EstimationQuery
EstimationQuery estimates attribute table data for a geometry -- either a user-provided WKT geometry or a feature in the Mapfluence database. For example:
- Get the number of uninsured people in the polygon you consider to be your neighborhood.
- Estimate the number of families living in a poverty in a given school district.
Table of Contents
The Basics
Using this document
The examples in this document are not URL-escaped, so they will not work directly in the browser. Make sure to properly escape your URLs.
Constructing URLs
Base Path
The base path for EstimationQuery requests is:
http://spatial.mapfluence.com/estimate.<format>
where <format> is either json or geojson and specifies the reponse format.
select
Use the select argument to choose attribute table fields to estimate. To estimate the number of households in a polygon:
select=us_census00.stats.cnt_hh in='POLYGON((-93 41,-93 42,-94 42,-94 41,-93 41))' using=us_census00.blkgrp_geom
Keep in mind that not all fields are estimatable. For example, you cannot estimate character fields. The following data types are estimable:
- CountField
- PopAverageField
- AreaAverageField
- MedianField
- PopPercentField
- AreaPercentField
- RankField
- PercentageField
- PortionField
- PopPortionField
The data catalog contains information about field data types.

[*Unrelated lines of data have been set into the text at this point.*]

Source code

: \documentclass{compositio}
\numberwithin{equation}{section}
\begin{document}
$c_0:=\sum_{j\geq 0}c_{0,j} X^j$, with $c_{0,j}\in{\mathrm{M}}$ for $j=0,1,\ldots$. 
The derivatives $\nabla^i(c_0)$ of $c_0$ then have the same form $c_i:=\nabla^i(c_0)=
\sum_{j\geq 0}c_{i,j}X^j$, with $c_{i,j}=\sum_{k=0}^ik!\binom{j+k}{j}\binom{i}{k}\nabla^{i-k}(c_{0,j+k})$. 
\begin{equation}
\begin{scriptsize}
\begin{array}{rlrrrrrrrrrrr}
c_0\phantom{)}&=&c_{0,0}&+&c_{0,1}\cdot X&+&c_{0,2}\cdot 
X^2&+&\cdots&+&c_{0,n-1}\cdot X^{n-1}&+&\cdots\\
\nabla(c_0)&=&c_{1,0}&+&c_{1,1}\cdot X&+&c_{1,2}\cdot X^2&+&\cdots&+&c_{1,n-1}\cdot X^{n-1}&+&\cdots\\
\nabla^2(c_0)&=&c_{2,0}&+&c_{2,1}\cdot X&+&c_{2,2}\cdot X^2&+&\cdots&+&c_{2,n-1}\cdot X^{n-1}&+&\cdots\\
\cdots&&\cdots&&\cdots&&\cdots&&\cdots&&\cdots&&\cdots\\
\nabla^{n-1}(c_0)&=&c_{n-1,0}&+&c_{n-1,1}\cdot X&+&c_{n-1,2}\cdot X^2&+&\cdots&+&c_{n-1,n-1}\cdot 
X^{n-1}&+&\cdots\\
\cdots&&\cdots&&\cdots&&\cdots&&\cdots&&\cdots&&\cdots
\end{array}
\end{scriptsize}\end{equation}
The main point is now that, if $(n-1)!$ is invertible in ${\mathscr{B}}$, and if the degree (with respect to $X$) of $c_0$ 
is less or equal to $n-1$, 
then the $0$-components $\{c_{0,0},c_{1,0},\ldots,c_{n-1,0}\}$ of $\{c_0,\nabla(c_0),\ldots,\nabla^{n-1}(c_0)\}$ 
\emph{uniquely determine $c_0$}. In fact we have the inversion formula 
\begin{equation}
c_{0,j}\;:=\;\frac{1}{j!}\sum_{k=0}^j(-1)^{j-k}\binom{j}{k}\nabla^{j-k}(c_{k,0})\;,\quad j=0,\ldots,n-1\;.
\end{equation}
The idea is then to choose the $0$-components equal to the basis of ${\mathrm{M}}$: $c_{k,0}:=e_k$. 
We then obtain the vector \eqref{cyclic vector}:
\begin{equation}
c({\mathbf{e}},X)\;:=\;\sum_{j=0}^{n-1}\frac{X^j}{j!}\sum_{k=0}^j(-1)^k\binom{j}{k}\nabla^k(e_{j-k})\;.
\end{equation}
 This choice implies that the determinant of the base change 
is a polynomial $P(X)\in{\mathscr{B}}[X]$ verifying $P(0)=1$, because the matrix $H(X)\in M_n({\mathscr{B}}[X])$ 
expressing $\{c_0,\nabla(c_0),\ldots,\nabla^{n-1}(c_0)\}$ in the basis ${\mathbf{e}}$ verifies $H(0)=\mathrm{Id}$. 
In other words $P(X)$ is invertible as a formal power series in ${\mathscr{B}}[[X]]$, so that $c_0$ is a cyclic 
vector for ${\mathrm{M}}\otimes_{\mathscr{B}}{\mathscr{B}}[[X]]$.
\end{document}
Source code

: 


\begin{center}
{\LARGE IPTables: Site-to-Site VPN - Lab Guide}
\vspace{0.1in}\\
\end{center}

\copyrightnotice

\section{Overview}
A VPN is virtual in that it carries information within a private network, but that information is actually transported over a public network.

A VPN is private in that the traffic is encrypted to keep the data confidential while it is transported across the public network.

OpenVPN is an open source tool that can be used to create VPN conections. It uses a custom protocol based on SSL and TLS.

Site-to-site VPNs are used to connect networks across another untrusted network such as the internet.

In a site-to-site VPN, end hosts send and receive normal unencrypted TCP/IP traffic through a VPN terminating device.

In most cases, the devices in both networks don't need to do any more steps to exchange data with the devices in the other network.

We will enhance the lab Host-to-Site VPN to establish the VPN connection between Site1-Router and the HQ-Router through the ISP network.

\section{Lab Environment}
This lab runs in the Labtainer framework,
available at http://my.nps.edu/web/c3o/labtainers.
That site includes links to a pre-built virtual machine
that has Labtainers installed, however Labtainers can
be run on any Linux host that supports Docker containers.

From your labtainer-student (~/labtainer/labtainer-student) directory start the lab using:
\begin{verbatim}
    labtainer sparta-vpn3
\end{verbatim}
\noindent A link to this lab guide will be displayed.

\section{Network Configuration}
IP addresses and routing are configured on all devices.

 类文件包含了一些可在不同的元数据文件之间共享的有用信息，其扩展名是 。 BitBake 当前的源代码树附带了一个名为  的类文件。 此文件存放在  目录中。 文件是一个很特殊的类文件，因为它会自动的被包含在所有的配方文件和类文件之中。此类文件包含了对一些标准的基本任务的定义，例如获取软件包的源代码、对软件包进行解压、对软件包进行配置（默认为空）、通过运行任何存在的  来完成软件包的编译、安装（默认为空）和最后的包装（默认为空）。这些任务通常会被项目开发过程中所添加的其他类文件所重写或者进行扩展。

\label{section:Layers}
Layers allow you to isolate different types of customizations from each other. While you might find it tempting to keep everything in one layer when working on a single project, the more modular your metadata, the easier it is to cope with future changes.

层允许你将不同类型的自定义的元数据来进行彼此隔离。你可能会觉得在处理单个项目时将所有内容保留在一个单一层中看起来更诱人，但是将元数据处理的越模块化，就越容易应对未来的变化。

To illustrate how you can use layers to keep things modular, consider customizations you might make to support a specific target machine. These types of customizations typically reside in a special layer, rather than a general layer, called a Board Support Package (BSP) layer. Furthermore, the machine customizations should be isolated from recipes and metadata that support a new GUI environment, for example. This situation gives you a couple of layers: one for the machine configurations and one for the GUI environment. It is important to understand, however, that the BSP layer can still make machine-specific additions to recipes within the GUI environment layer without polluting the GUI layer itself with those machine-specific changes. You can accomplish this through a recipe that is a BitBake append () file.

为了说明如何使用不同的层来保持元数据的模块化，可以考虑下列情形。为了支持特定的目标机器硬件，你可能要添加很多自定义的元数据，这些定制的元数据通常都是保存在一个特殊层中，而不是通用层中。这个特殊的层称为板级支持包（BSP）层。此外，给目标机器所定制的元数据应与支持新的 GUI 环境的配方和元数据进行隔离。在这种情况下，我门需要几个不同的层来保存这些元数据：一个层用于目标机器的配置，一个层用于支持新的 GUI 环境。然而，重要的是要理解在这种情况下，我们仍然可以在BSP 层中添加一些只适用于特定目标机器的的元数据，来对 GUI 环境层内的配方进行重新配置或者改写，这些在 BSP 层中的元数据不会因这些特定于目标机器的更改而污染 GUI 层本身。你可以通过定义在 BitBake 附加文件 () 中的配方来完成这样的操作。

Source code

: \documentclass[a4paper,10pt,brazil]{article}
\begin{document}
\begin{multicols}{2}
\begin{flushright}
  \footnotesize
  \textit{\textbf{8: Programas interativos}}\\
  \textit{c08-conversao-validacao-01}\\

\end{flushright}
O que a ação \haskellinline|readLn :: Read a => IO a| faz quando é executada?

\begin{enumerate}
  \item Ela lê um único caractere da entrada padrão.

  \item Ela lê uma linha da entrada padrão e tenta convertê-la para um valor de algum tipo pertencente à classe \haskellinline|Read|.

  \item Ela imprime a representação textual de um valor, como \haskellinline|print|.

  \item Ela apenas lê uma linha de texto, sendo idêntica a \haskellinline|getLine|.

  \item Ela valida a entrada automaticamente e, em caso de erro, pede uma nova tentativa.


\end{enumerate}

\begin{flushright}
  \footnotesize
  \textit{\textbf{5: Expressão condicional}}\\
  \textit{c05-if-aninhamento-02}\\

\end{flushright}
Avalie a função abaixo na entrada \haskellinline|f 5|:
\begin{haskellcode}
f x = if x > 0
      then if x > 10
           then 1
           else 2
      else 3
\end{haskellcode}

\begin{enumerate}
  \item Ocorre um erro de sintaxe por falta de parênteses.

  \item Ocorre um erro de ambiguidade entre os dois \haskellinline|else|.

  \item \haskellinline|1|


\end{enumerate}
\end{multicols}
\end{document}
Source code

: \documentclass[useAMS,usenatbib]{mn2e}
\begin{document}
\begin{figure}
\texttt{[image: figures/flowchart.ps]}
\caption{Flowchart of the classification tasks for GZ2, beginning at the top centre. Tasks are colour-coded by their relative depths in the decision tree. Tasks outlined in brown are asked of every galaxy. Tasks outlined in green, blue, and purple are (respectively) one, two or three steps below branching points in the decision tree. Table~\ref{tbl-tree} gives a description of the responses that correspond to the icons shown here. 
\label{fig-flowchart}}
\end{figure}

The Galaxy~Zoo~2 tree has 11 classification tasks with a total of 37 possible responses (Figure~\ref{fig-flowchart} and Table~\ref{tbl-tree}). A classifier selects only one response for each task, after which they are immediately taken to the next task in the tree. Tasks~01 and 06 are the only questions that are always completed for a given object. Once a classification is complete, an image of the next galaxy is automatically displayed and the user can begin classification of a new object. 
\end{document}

See SpatialQuery select for details on specifying attribute table fields.
in (required)
Use 'in' to specify the geometry (or feature) for which you wish to estimate data.
This may be a WKT geometry, as in this example which estimates the number of Unitarian Universalist adherents within 25 miles of Asheville, NC:
select=religion.county_data.unituniv_adherents in='RANGE(25mi POINT(-82.554 35.601))' using=us_census00.county_geom
or a feature ID, as in this example, which estimates the number of families living in poverty in the Minneapolis school district.
select=us_census00.stats.cnt_fampov in=685210 using=us_census00.blkgrp_geom
using (required)
A geometry dataset for which the data you wish to estimate exists. Specifying a smaller geometry dataset (e.g. using counties rather than states) will give more accurate results, and specifying a larger geometry dataset will give a faster response.